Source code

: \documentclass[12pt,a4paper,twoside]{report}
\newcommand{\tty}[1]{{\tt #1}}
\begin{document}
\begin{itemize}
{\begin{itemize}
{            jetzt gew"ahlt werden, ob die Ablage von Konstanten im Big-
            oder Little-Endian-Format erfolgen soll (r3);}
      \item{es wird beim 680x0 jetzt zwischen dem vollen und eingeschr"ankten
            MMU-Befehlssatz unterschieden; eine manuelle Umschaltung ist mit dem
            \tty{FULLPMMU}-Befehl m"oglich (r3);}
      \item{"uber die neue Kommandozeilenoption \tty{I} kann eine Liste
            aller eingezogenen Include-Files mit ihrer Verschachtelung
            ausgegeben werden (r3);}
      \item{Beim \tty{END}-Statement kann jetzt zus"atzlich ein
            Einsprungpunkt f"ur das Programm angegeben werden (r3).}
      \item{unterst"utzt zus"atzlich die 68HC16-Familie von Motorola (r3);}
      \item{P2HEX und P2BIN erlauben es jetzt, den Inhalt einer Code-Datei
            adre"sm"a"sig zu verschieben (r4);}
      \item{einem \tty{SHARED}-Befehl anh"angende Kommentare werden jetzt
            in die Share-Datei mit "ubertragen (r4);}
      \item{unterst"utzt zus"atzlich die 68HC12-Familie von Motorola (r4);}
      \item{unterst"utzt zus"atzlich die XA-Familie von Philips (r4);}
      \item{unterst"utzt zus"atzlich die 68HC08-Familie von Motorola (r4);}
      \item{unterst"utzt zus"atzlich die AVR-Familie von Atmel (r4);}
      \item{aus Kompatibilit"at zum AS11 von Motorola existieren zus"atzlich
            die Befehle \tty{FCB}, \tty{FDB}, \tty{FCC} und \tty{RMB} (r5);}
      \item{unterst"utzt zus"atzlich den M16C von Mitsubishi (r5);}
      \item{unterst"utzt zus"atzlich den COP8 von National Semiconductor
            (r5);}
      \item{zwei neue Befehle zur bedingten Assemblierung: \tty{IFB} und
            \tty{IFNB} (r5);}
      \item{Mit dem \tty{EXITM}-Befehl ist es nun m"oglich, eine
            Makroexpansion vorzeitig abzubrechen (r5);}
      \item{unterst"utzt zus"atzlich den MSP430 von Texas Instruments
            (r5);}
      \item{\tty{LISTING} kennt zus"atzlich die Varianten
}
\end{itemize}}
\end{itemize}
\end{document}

◆ ◆ ◆ ◆ ◆

EXERCISE
Set down exactly the lines from the start of the records to the line with "zum AS11 von". Include that line, and add nothing more.

SOLUTION TO THE PROBLEM
Source code

: \documentclass[12pt,a4paper,twoside]{report}
\newcommand{\tty}[1]{{\tt #1}}
\begin{document}
\begin{itemize}
{\begin{itemize}
{            jetzt gew"ahlt werden, ob die Ablage von Konstanten im Big-
            oder Little-Endian-Format erfolgen soll (r3);}
      \item{es wird beim 680x0 jetzt zwischen dem vollen und eingeschr"ankten
            MMU-Befehlssatz unterschieden; eine manuelle Umschaltung ist mit dem
            \tty{FULLPMMU}-Befehl m"oglich (r3);}
      \item{"uber die neue Kommandozeilenoption \tty{I} kann eine Liste
            aller eingezogenen Include-Files mit ihrer Verschachtelung
            ausgegeben werden (r3);}
      \item{Beim \tty{END}-Statement kann jetzt zus"atzlich ein
            Einsprungpunkt f"ur das Programm angegeben werden (r3).}
      \item{unterst"utzt zus"atzlich die 68HC16-Familie von Motorola (r3);}
      \item{P2HEX und P2BIN erlauben es jetzt, den Inhalt einer Code-Datei
            adre"sm"a"sig zu verschieben (r4);}
      \item{einem \tty{SHARED}-Befehl anh"angende Kommentare werden jetzt
            in die Share-Datei mit "ubertragen (r4);}
      \item{unterst"utzt zus"atzlich die 68HC12-Familie von Motorola (r4);}
      \item{unterst"utzt zus"atzlich die XA-Familie von Philips (r4);}
      \item{unterst"utzt zus"atzlich die 68HC08-Familie von Motorola (r4);}
      \item{unterst"utzt zus"atzlich die AVR-Familie von Atmel (r4);}
      \item{aus Kompatibilit"at zum AS11 von Motorola existieren zus"atzlich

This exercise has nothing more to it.